Being a television addict already, I couldn't fathom a life without a cartoon morphine. I asked Nanna why she didn't have a TV. The answer stunned me.

Nanna said messing with all those dials, antennae and plugs simply wasn't worth the effort. Besides, she had watched TV at a neighbor's house once and everyone on the TV was a "smart ass."

Note: This was my Sanpete County nanna. Not the more sophisticated one in Idaho.

With Nanna's mom it had been the telephone. When a contraption came along that enabled people to talk in real time to each other over a wire, she couldn't be bothered. That's what the telegraph was for.

My father slid off the tech highway in 1971. He saw me installing an 8-track stereo in my car and wanted to know what kind of fool tinkered with equalizers and woofers and unraveled tape when there was a perfectly good AM radio already in there?

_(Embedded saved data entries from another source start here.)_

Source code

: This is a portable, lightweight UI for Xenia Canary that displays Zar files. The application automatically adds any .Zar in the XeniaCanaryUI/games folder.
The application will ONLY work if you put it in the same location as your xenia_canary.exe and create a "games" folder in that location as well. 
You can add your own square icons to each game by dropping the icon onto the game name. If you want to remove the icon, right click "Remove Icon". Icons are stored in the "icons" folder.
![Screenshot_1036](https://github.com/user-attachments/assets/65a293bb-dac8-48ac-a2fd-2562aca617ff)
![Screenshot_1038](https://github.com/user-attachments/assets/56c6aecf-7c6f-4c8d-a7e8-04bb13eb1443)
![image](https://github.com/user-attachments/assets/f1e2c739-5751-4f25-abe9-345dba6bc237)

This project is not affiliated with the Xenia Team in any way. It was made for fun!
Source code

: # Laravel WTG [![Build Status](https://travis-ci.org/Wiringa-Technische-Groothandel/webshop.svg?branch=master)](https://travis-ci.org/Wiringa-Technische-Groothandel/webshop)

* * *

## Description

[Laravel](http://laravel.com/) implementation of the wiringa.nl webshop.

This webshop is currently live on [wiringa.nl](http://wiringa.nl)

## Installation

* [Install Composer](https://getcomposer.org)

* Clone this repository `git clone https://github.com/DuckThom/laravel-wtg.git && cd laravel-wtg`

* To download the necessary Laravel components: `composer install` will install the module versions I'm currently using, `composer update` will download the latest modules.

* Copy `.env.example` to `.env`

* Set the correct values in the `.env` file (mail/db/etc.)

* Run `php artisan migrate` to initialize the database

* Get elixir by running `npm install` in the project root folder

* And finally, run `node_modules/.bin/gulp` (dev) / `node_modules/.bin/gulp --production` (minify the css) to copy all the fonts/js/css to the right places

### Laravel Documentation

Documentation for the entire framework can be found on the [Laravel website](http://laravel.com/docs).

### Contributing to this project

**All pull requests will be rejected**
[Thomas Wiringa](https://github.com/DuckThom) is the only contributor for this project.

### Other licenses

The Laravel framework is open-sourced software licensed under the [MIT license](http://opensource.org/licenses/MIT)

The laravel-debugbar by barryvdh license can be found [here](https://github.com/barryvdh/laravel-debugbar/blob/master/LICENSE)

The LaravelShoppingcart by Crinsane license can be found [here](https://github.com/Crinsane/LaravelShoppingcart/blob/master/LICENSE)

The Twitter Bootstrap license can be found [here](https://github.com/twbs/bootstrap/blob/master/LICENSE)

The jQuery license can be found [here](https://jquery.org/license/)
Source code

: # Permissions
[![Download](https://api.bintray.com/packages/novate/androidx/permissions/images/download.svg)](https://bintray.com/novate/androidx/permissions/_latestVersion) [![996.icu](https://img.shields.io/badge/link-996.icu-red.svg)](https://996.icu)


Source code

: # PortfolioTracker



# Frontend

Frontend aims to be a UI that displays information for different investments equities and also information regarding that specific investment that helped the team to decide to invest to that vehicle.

I vowed this would never happen to me. I kept pace with technology. I wrote my first book on a typewriter, but when computers came along I jumped right into word processing.

I also made the transition from landline to cellphone without a hitch. Suddenly, I could take my phone anywhere. What could be more convenient? Wasn't technology wonderful?

Things started to slip about five years ago. That's when technology and I started traveling in opposite directions at increasing velocities. Devices got so complicated that I stopped bothering with them.

Today, I can't text, tweet, frap, moog, ditz or whatever with my phone. It doesn't do anything but make phone calls. That's all I want it to do.

But then my Facebook account started acting up. The settings kept changing on their own. It had a demon.

I solicited help from the newspaper's IT people. This is our entire conversation.

IT guy: "I'll text the fix."

Me: "Sorry, I don't text."

Me again: "Hello?" [Echo].

I did the only thing a troglodyte could — I stood at the mouth of the cave and screamed for help. I sent out an SOS on Facebook.

A number of nice people wrote back and offered advice ranging from a few keystrokes to pouring the blood of a goat over my keyboard.

I tried them all. One of them actually worked.